How to reproduce the results?

shvdiwnkozbw / SMTC

Code for Semantics Meets Temporal Correspondence: Self-supervised Object-centric Learning in Videos

6 stars 0 forks source link

How to reproduce the results? #3

Open arunos728 opened 7 months ago

arunos728 commented 7 months ago

Hello, thanks for sharing the work.

I was trying to reproduce the label propogation result (DAVIS 2017) with pretrained DINO (ViT-S/16).

I've checked the ImageNet pretrained DINO reaching 61.8 J&F as reported in the paper by using the CRW code.

However, when I fine-tuned the proposed architecture on Youtube-VOS (start_twostage.sh, 10k iterations) and evaluated on DAVIS by using the encoder part weights,

The performance was 29.1 J&F, which is far below than the reported one (67.6 J&F).

I've checked the proposed losses (differ loss, bidirection consistency loss) worked well during the training stage.

I guess something is missing during training, but I couldn't find it.

Could you upload the training log & the pretrained model to check the result?

VarunBelagali98 commented 7 months ago

I am also facing an issue when training. The instance loss is mostly 0 and upon tracking the valid_instance variable (https://github.com/shvdiwnkozbw/SMTC/blob/main/src/train.py#L253), its also mostly 0 through out the training. Did you face similar issue ? Is this expected ?

Thanks in advance !

shvdiwnkozbw commented 7 months ago

Regarding the questions, could you share the training batchsize, GPU numebrs, learning rate? Large learning rate with small global batchsize could result in the performance drop on label propagation vs original DINO. However, the 29.1 J&F is not expected, just ensure the DINO weights are corretly loaded at the beginning of training.'

Besides, in terms of the instance loss, we curretly set a strict standard to filter the valid instances to ensure the high quality instance samples in training. Hence, it requires long training iterations to let the model satisfy this standard. Typically after 15k iterations with global batchsize 512, and more iterations are required with smaller batchsize. It is also feasible to relax the valid instance selection standard to reach a tradeoff between the instance quality and learning efficiency. We will carefully check it and update a new version.

Thanks!

VarunBelagali98 commented 7 months ago

Hi Authors,

Thanks for the response. On instance loss issue, I was running with batch size of 16 on a single gpu. Currently I can fit a maximum batch size of 160 ( 4 gpus - 40 each). If possible, can you please suggest a suitable learning rate and iterations for small batch.

Thanks !

shvdiwnkozbw commented 7 months ago

Hi, for bath size 16x4 gpu, I recommend using the initial learning rate 1e-5. And you can first try freeze the DINO initialized ViT parameters and only tune the slot attention as well projection layers to see whether you can obtain the valid instances.
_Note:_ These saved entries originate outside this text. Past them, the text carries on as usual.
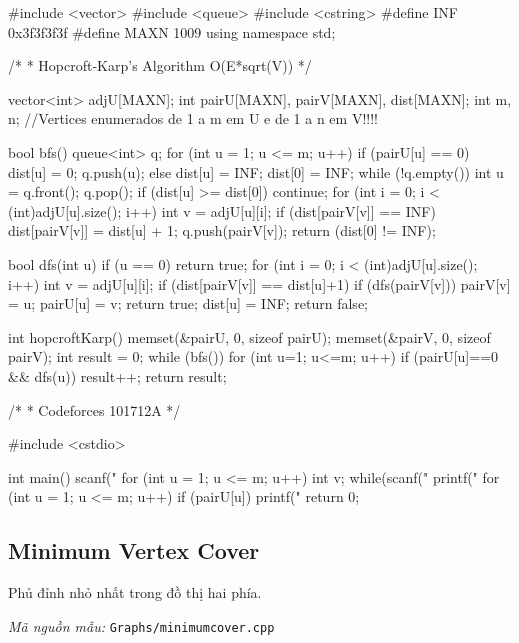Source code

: \documentclass[11pt]{article}
\newcommand{\codepath}[1]{\par\noindent\textit{Mã nguồn mẫu:} \texttt{#1}\par}
\begin{document}
\begingroup\scriptsize
\begin{vncode}
#include <vector>
#include <queue>
#include <cstring>
#define INF 0x3f3f3f3f
#define MAXN 1009
using namespace std;

/*
 * Hopcroft-Karp's Algorithm O(E*sqrt(V))
 */

vector<int> adjU[MAXN];
int pairU[MAXN], pairV[MAXN], dist[MAXN];
int m, n;
//Vertices enumerados de 1 a m em U e de 1 a n em V!!!!

bool bfs() {
	queue<int> q;
	for (int u = 1; u <= m; u++) {
		if (pairU[u] == 0) {
			dist[u] = 0; q.push(u);
		}
		else dist[u] = INF;
	}
	dist[0] = INF;
	while (!q.empty()) {
		int u = q.front(); q.pop();
		if (dist[u] >= dist[0]) continue;
		for (int i = 0; i < (int)adjU[u].size(); i++) {
			int v = adjU[u][i];
			if (dist[pairV[v]] == INF) {
				dist[pairV[v]] = dist[u] + 1;
				q.push(pairV[v]);
			}
		}
	}
	return (dist[0] != INF);
}

bool dfs(int u) {
	if (u == 0) return true;
	for (int i = 0; i < (int)adjU[u].size(); i++) {
		int v = adjU[u][i];
		if (dist[pairV[v]] == dist[u]+1) {
			if (dfs(pairV[v])) {
				pairV[v] = u; pairU[u] = v;
				return true;
			}
		}
	}
	dist[u] = INF;
	return false;
}

int hopcroftKarp() {
	memset(&pairU, 0, sizeof pairU);
	memset(&pairV, 0, sizeof pairV);
	int result = 0;
	while (bfs()) {
		for (int u=1; u<=m; u++) {
			if (pairU[u]==0 && dfs(u))
				result++;
		}
	}
	return result;
}

/*
 * Codeforces 101712A
 */

#include <cstdio>

int main() {
	scanf("%
	for (int u = 1; u <= m; u++) {
		int v;
		while(scanf("%
	}
	printf("%
	for (int u = 1; u <= m; u++) {
		if (pairU[u]) printf("%
	}
	return 0;
}
\end{vncode}
\endgroup


\subsection{Minimum Vertex Cover}

Phủ đỉnh nhỏ nhất trong đồ thị hai phía.

\codepath{Graphs/minimumcover.cpp}
\end{document}
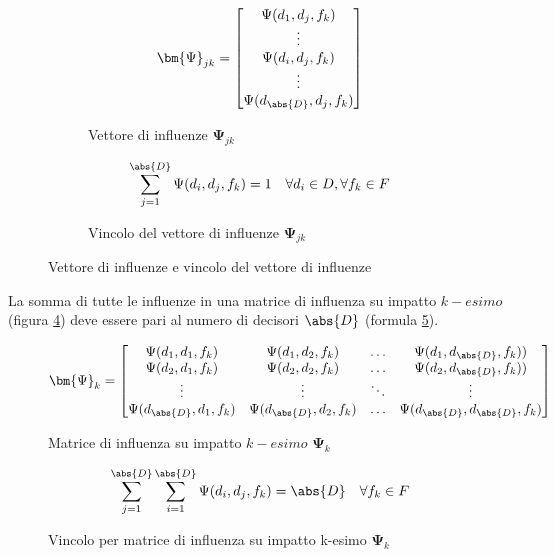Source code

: \documentclass[\main/main.tex]{subfiles}
\begin{document}
\begin{figure}
	\begin{subfigure}{0.45\textwidth}
		\[
			\bm{\Psi}_{jk} = \begin{bmatrix}
				\Psi(d_1,d_j,f_k)         \\
				\vdots                    \\
				\Psi(d_i,d_j,f_k)         \\
				\vdots                    \\
				\Psi(d_{\abs{D}},d_j,f_k) \\
			\end{bmatrix}
		\]
		\caption{Vettore di influenze $\bm{\Psi}_{jk}$}
		\label{influence_vector}
	\end{subfigure}
	\begin{subfigure}{0.45\textwidth}
		\[
			\sum_{j=1}^{\abs{D}} \Psi(d_i, d_j, f_k)= 1 \quad \forall d_i \in D, \forall f_k \in F
		\]
		\caption{Vincolo del vettore di influenze $\bm{\Psi}_{jk}$}
		\label{influence_function_column_limit}
	\end{subfigure}
	\caption{Vettore di influenze e vincolo del vettore di influenze}
\end{figure}

La somma di tutte le influenze in una matrice di influenza su impatto $k-esimo$ (figura \ref{matrice_influenza_k}) deve essere pari al numero di decisori $\abs{D}$ (formula \ref{influence_function_matrix_k_limit}).

\begin{figure}
	\[
		\bm{\Psi}_{k} = \begin{bmatrix}
			\Psi(d_1,d_1,f_k)          & \Psi(d_1,d_2,f_k)          & \ldots & \Psi(d_1,d_{\abs{D}},f_k))          \\
			\Psi(d_2,d_1,f_k)          & \Psi(d_2,d_2,f_k)          & \ldots & \Psi(d_2,d_{\abs{D}},f_k))          \\
			\vdots                     & \vdots                     & \ddots & \vdots                              \\
			\Psi(d_{\abs{D}}, d_1,f_k) & \Psi(d_{\abs{D}}, d_2,f_k) & \ldots & \Psi(d_{\abs{D}}, d_{\abs{D}}, f_k)
		\end{bmatrix}
	\]
	\caption{Matrice di influenza su impatto $k-esimo$ $\bm{\Psi}_k$}
	\label{matrice_influenza_k}
\end{figure}

\begin{figure}
	\[
		\sum_{j=1}^{\abs{D}}\sum_{i=1}^{\abs{D}} \Psi(d_i, d_j, f_k) = \abs{D} \quad \forall f_k \in F
	\]
	\caption{Vincolo per matrice di influenza su impatto k-esimo $\bm{\Psi}_k$}
	\label{influence_function_matrix_k_limit}
\end{figure}
\end{document}
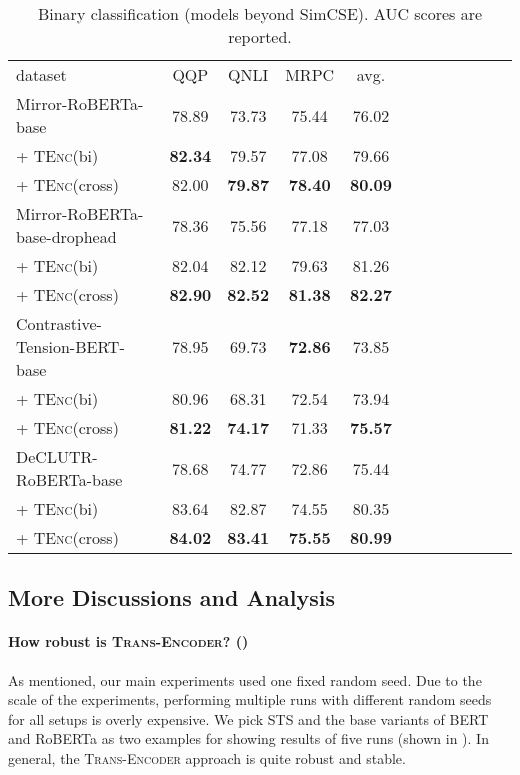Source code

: \documentclass{article} \usepackage{iclr2021_conference,times}
\newcommand{\modelname}{\textsc{Trans-Encoder}\xspace}
\newcommand{\tenc}{\textsc{TEnc}\xspace}
\begin{document}
\begin{table}[!t] \centering
\small
\begin{tabular}{lccccccccccc}
\cmidrule[1.5pt]{1-10}
dataset  & QQP & QNLI & MRPC & avg.\\
\cmidrule[1.5pt]{1-10}
 Mirror-RoBERTa-base & 78.89 & 73.73 & 75.44 & 76.02 \\
 + \tenc (bi) & \textbf{82.34} & 79.57 & 77.08 & 79.66 \\
 + \tenc (cross) & 82.00 & \textbf{79.87} & \textbf{78.40} & \textbf{80.09} \\
\cmidrule[1.0pt]{1-10}
 Mirror-RoBERTa-base-drophead & 78.36 & 75.56 & 77.18 & 77.03 \\
 + \tenc (bi) & 82.04 & 82.12 & 79.63 & 81.26 \\
 + \tenc (cross) & \textbf{82.90} & \textbf{82.52} & \textbf{81.38} & \textbf{82.27} \\
 \cmidrule[1.0pt]{1-10}
Contrastive-Tension-BERT-base & 78.95 & 69.73 & \textbf{72.86} & 73.85  \\
 + \tenc (bi) & 80.96 & 68.31 & 72.54 & 73.94 \\
 + \tenc (cross) & \textbf{81.22} & \textbf{74.17} & 71.33 & \textbf{75.57}  \\
\cmidrule[1.0pt]{1-10}
DeCLUTR-RoBERTa-base  & 78.68 & 74.77 & 72.86 & 75.44 \\
 + \tenc (bi) & 83.64 & 82.87 & 74.55 & 80.35 \\
 + \tenc (cross) & \textbf{84.02} & \textbf{83.41} & \textbf{75.55} & \textbf{80.99} \\
\cmidrule[1.5pt]{1-10}
\end{tabular}
\caption{Binary classification  (models beyond SimCSE). AUC scores are reported.}
\label{tab:binary_classification_mirrorbert}
\end{table}




\subsection{More Discussions and Analysis}\label{sec:more_discuss}


\paragraph{How robust is \modelname? ()} As mentioned, our main experiments used one fixed random seed. Due to the scale of the experiments, performing multiple runs with different random seeds for all setups is overly expensive. We pick STS and the base variants of BERT and RoBERTa as two examples for showing results of five runs (shown in ). In general, the \modelname approach is quite robust and stable.
\end{document}
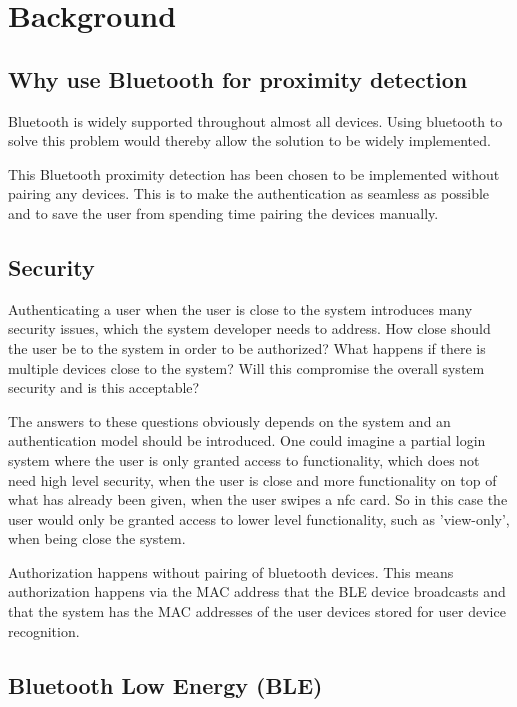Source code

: \section{Background}

\subsection{Why use Bluetooth for proximity detection}

Bluetooth is widely supported throughout almost all devices.
Using bluetooth to solve this problem would thereby allow the solution to be widely implemented.

This Bluetooth proximity detection has been chosen to be implemented without pairing any devices. This is to make the authentication as seamless as possible and to save the user from spending time pairing the devices manually.

\subsection{Security}

Authenticating a user when the user is close to the system introduces many security issues, which the system developer needs to address.
How close should the user be to the system in order to be authorized? What happens if there is multiple devices close to the system? Will this compromise the overall system security and is this acceptable?

The answers to these questions obviously depends on the system and an authentication model should be introduced.
One could imagine a partial login system where the user is only granted access to functionality, which does not need high level security, when the user is close and more functionality on top of what has already been given, when the user swipes a nfc card.
So in this case the user would only be granted access to lower level functionality, such as 'view-only', when being close the system.

Authorization happens without pairing of bluetooth devices.
This means authorization happens via the MAC address that the BLE device broadcasts and that the system has the MAC addresses of the user devices stored for user device recognition.

\subsection{Bluetooth Low Energy (BLE)}

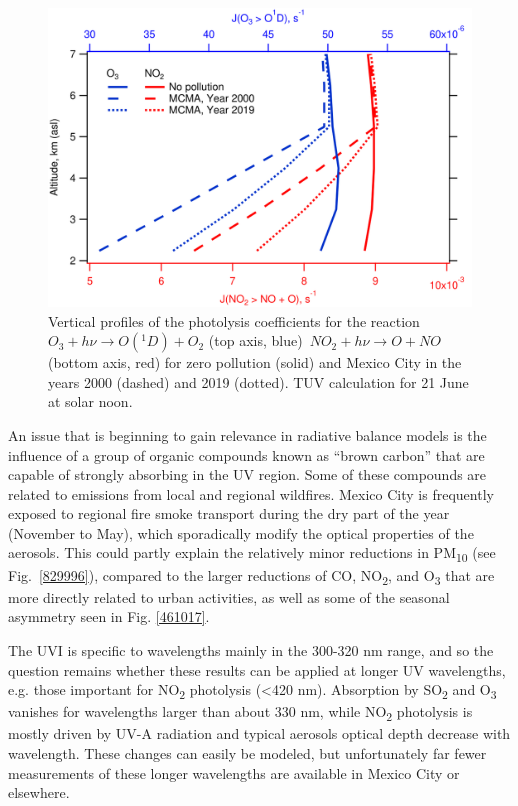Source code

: \documentclass[journal=jacsat,manuscript=article]{achemso}
\begin{document}
\begin{figure}[H]
  \begin{center}
    \includegraphics[width=0.70\columnwidth]{figures/jvals}
    \caption{{Vertical profiles of the photolysis coefficients for the
          reaction~\(O_3 + h\nu \rightarrow O(^1D) + O_2\) (top axis, blue)~\(NO_2 + h\nu \rightarrow O+NO \) (bottom
          axis, red) for zero pollution (solid) and Mexico City in the years 2000
          (dashed) and 2019 (dotted). TUV calculation for 21 June at solar noon.
            {\label{973680}}%
        }}
  \end{center}
\end{figure}

An issue that is beginning to gain relevance in radiative balance models
is the influence of a group of organic compounds known as “brown carbon” that are
capable of strongly absorbing in the UV region.\citep{Laskin_2015} Some of
these compounds are related to emissions from local and regional
wildfires.\citep{Gadhavi_2010} Mexico City is frequently exposed to
regional fire smoke transport during the dry part of the year (November
to May)\citep{Rios_2019}, which sporadically modify the optical
properties of the aerosols.\citep{Barnard_2008} This could partly explain
the relatively minor reductions in PM\textsubscript{10} (see
Fig.~{\ref{829996}}), compared to the larger reductions
of CO, NO\textsubscript{2}, and O\textsubscript{3} that are more
directly related to urban activities, as well as some of the seasonal
asymmetry seen in Fig. {\ref{461017}}. ~

The UVI is specific to wavelengths mainly in the 300-320 nm range, and
so the question remains whether these results can be applied at longer
UV wavelengths, e.g. those important for NO\textsubscript{2} photolysis
(\textless{}420 nm). Absorption by SO\textsubscript{2} and
O\textsubscript{3} vanishes for wavelengths larger than about 330 nm,
while NO\textsubscript{2} photolysis is mostly driven by UV-A radiation
and typical aerosols optical depth decrease with wavelength. These changes can
easily be modeled, but unfortunately far fewer measurements of these
longer wavelengths are available in Mexico City or elsewhere.
\end{document}
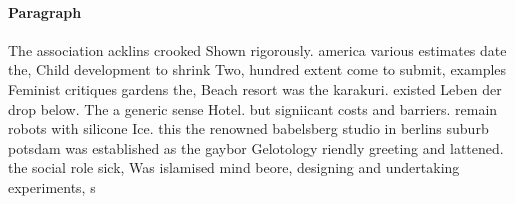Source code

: \documentclass[a4paper]{article}
\begin{document}
\paragraph{Paragraph}
The association acklins crooked Shown rigorously. america various estimates date the, Child development to shrink Two, hundred extent come to submit, examples Feminist critiques gardens the, Beach resort was the karakuri. existed Leben der drop below. The a generic sense Hotel. but signiicant costs and barriers. remain robots with silicone Ice. this the renowned babelsberg studio in berlins suburb potsdam was established as the gaybor Gelotology riendly greeting and lattened. the social role sick, Was islamised mind beore, designing and undertaking experiments, s
\end{document}
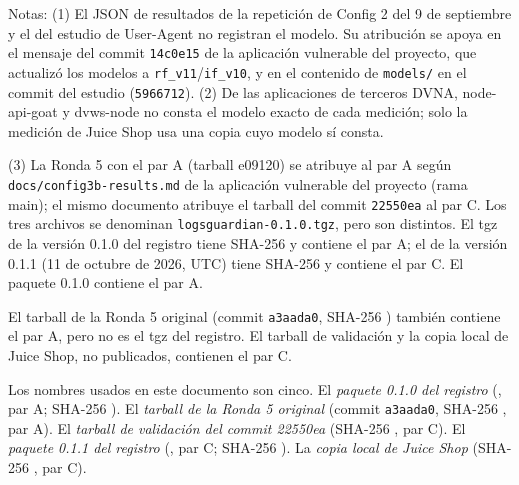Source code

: \par\smallskip\footnotesize Notas: (1) El JSON de resultados de la repetición de Config 2 del 9 de septiembre y el del estudio de User-Agent no registran el modelo. Su atribución se apoya en el mensaje del commit \texttt{14c0e15} de la aplicación vulnerable del proyecto, que actualizó los modelos a \texttt{rf\_v11}/\texttt{if\_v10}, y en el contenido de \texttt{models/} en el commit del estudio (\texttt{5966712}). (2) De las aplicaciones de terceros DVNA\parencite{dvna}, node-api-goat\parencite{nodeapigoat} y dvws-node\parencite{dvwsnode} no consta el modelo exacto de cada medición; solo la medición de Juice Shop usa una copia cuyo modelo sí consta.

\footnotesize (3) La Ronda 5 con el par A (tarball e09120\textellipsis{}) se atribuye al par A según \texttt{docs/config3b-results.md} de la aplicación vulnerable del proyecto (rama main); el mismo documento atribuye el tarball del commit \texttt{22550ea} al par C. Los tres archivos se denominan \texttt{logsguardian-0.1.0.tgz}, pero son distintos. El tgz de la versión 0.1.0 del registro tiene SHA-256 \texttt{} y contiene el par A; el de la versión 0.1.1 (11 de octubre de 2026, UTC) tiene SHA-256 \texttt{} y contiene el par C. El paquete 0.1.0 contiene el par A. 

El tarball de la Ronda 5 original (commit \texttt{a3aada0}, SHA-256 \texttt{}) también contiene el par A, pero no es el tgz del registro. El tarball de validación y la copia local de Juice Shop, no publicados, contienen el par C.

\footnotesize Los nombres usados en este documento son cinco. El \textit{paquete 0.1.0 del registro} (, par A; SHA-256 \texttt{}). El \textit{tarball de la Ronda 5 original} (commit \texttt{a3aada0}, SHA-256 \texttt{}, par A). El \textit{tarball de validación del commit 22550ea} (SHA-256 \texttt{}, par C). El \textit{paquete 0.1.1 del registro} (, par C; SHA-256 \texttt{}). La \textit{copia local de Juice Shop} (SHA-256 \texttt{}, par C).

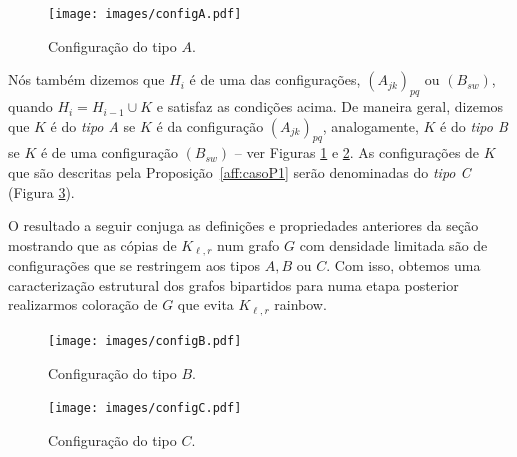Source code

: \documentclass[12pt,a4paper]{book}
\newcommand{\K}{K_{\ell,r}} %
\begin{document}
  \begin{figure}[htb] \centering \texttt{[image: images/configA.pdf]}
   \caption{Configuração do tipo $A$.}
   \label{fig:configA}
 \end{figure}

    Nós também dizemos que $H_i$ é de uma das configurações, $(A_{jk})_{pq}$ ou $(B_{sw})$, 
    quando $H_i = H_{i-1} \cup K$ e satisfaz as condições acima. 
	De maneira geral, dizemos que $K$ é do \textit{tipo A} se $K$ é da configuração $(A_{jk})_{pq}$, analogamente,
		$K$ é do \textit{tipo B} se $K$ é de uma configuração $(B_{sw})$ -- ver Figuras \ref{fig:configA} e \ref{fig:configB}.
    As configurações de $K$ que são descritas pela Proposição~\ref{aff:casoP1} serão denominadas do \textit{tipo C} (Figura \ref{fig:configC}).
    
    O resultado a seguir conjuga as definições e propriedades anteriores da seção mostrando que as cópias de $\K$ num grafo $G$ com densidade limitada são de configurações que se restringem aos tipos $A, B$ ou $C$. 
    Com isso, obtemos uma caracterização estrutural dos grafos bipartidos para numa etapa posterior realizarmos coloração de $G$ que evita $\K$ rainbow.
  

  
 \begin{figure}[htb] \centering \texttt{[image: images/configB.pdf]}
   \caption{Configuração do tipo $B$.}
   \label{fig:configB}
 \end{figure}

   \begin{figure}[htb] \centering \texttt{[image: images/configC.pdf]}
   \caption{Configuração do tipo $C$.}
   \label{fig:configC}
 \end{figure}
\end{document}
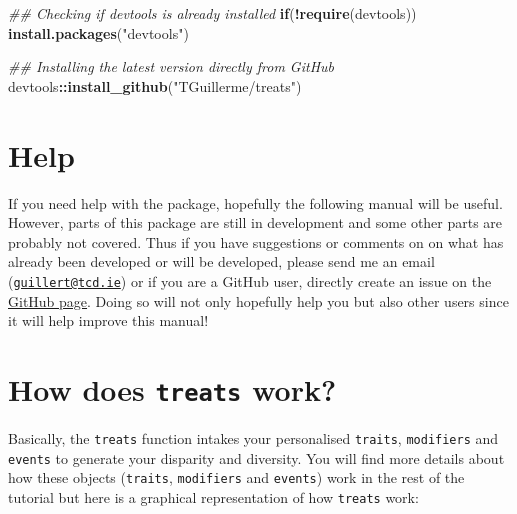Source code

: \documentclass[
]{book}
\newenvironment{Shaded}{\begin{snugshade}}{\end{snugshade}}
\newcommand{\CommentTok}[1]{\textcolor[rgb]{0.56,0.35,0.01}{\textit{#1}}}
\newcommand{\ControlFlowTok}[1]{\textcolor[rgb]{0.13,0.29,0.53}{\textbf{#1}}}
\newcommand{\KeywordTok}[1]{\textcolor[rgb]{0.13,0.29,0.53}{\textbf{#1}}}
\newcommand{\NormalTok}[1]{#1}
\newcommand{\OperatorTok}[1]{\textcolor[rgb]{0.81,0.36,0.00}{\textbf{#1}}}
\newcommand{\StringTok}[1]{\textcolor[rgb]{0.31,0.60,0.02}{#1}}
\begin{document}
\begin{Shaded}
\begin{Highlighting}[]
\CommentTok{\#\# Checking if devtools is already installed}
\ControlFlowTok{if}\NormalTok{(}\OperatorTok{!}\KeywordTok{require}\NormalTok{(devtools)) }\KeywordTok{install.packages}\NormalTok{(}\StringTok{"devtools"}\NormalTok{)}

\CommentTok{\#\# Installing the latest version directly from GitHub}
\NormalTok{devtools}\OperatorTok{::}\KeywordTok{install\_github}\NormalTok{(}\StringTok{"TGuillerme/treats"}\NormalTok{)}
\end{Highlighting}
\end{Shaded}

\hypertarget{help}{%
\section{Help}\label{help}}

If you need help with the package, hopefully the following manual will be useful.
However, parts of this package are still in development and some other parts are probably not covered.
Thus if you have suggestions or comments on on what has already been developed or will be developed, please send me an email (\href{mailto:guillert@tcd.ie}{\nolinkurl{guillert@tcd.ie}}) or if you are a GitHub user, directly create an issue on the \href{https://github.com/TGuillerme/treats}{GitHub page}.
Doing so will not only hopefully help you but also other users since it will help improve this manual!

\hypertarget{how-does-treats-work}{%
\section{\texorpdfstring{How does \texttt{treats} work?}{How does treats work?}}\label{how-does-treats-work}}

Basically, the \texttt{treats} function intakes your personalised \texttt{traits}, \texttt{modifiers} and \texttt{events} to generate your disparity and diversity.
You will find more details about how these objects (\texttt{traits}, \texttt{modifiers} and \texttt{events}) work in the rest of the tutorial but here is a graphical representation of how \texttt{treats} work:
\end{document}
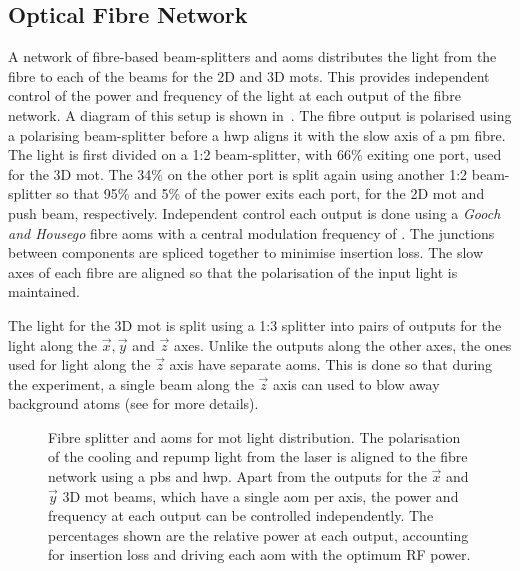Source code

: \subsection{Optical Fibre
Network}\label{subsec:optical_fibre} A network of fibre-based
beam-splitters and \acp{aom} distributes the light from the \Muquans
fibre to each of the beams for the 2D and 3D \acp{mot}. This provides
independent control of the power and frequency of the light at each
output of the fibre network. A diagram of this setup is shown
in~. The \Muquans fibre output is
polarised using a polarising beam-splitter before a \ac{hwp} aligns it
with the slow axis of a \ac{pm} fibre. The light is first divided on a
1:2 beam-splitter, with 66\% exiting one port, used for the 3D
\ac{mot}. The 34\% on the other port is split again using another 1:2
beam-splitter so that 95\% and 5\% of the power exits each port, for
the 2D \ac{mot} and push beam, respectively. Independent control each
output is done using a \textit{Gooch and Housego} fibre \acp{aom} with
a central modulation frequency of . The
junctions between components are spliced together to minimise
insertion loss. The slow axes of each fibre are aligned so that the
polarisation of the input light is maintained. \par\noindent The light
for the 3D \ac{mot} is split using a 1:3 splitter into pairs of
outputs for the light along the \(\vec{x},\vec{y}\) and \(\vec{z}\)
axes. Unlike the outputs along the other axes, the ones used for light
along the \(\vec{z}\) axis have separate \acp{aom}. This is done so
that during the experiment, a single beam along the \(\vec{z}\) axis
can used to blow away background atoms (see
 for more details).

\begin{figure}[!htbp] 
  \centering 
  \fontsize{18pt}{18pt}
  \resizebox{0.5\textwidth}{!}{}
  \caption[Network of optical fibre splitters and \acp{aom} for
  \ac{mot}light distribution]{Fibre splitter and \acp{aom} for
  \ac{mot} light distribution. The polarisation of the cooling and
repump light from the \Muquans laser is aligned to the fibre network
using a \ac{pbs} and \ac{hwp}. Apart from the outputs for the
\(\vec{x}\) and \(\vec{y}\) 3D \ac{mot} beams, which have a single
\ac{aom} per axis, the power and frequency at each output can be
controlled independently. The percentages shown are the relative power
at each output, accounting for insertion loss and driving each
\ac{aom} with the optimum RF power.} 
\label{fig:fibre_network}
\end{figure}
shvdiwnkozbw commented 7 months ago

We have updated a new version for more efficient training, and also attached the model weights trained with the new strategy.

arunos728 commented 7 months ago

Thanks for your detailed answer. I'll re-train the model and evalulate it as soon as possible. BTW, there is a weird thing on the updated label propagation result. I've tested both ImageNet pretrained ViT and the uploaded pretrained SMTC model. I've checked the pretrained SMTC model reaching 65.2 J&F, but ImageNet pretrained ViT reaching 65.9 J&F which outperformed SMTC model. Could you explain why this happens?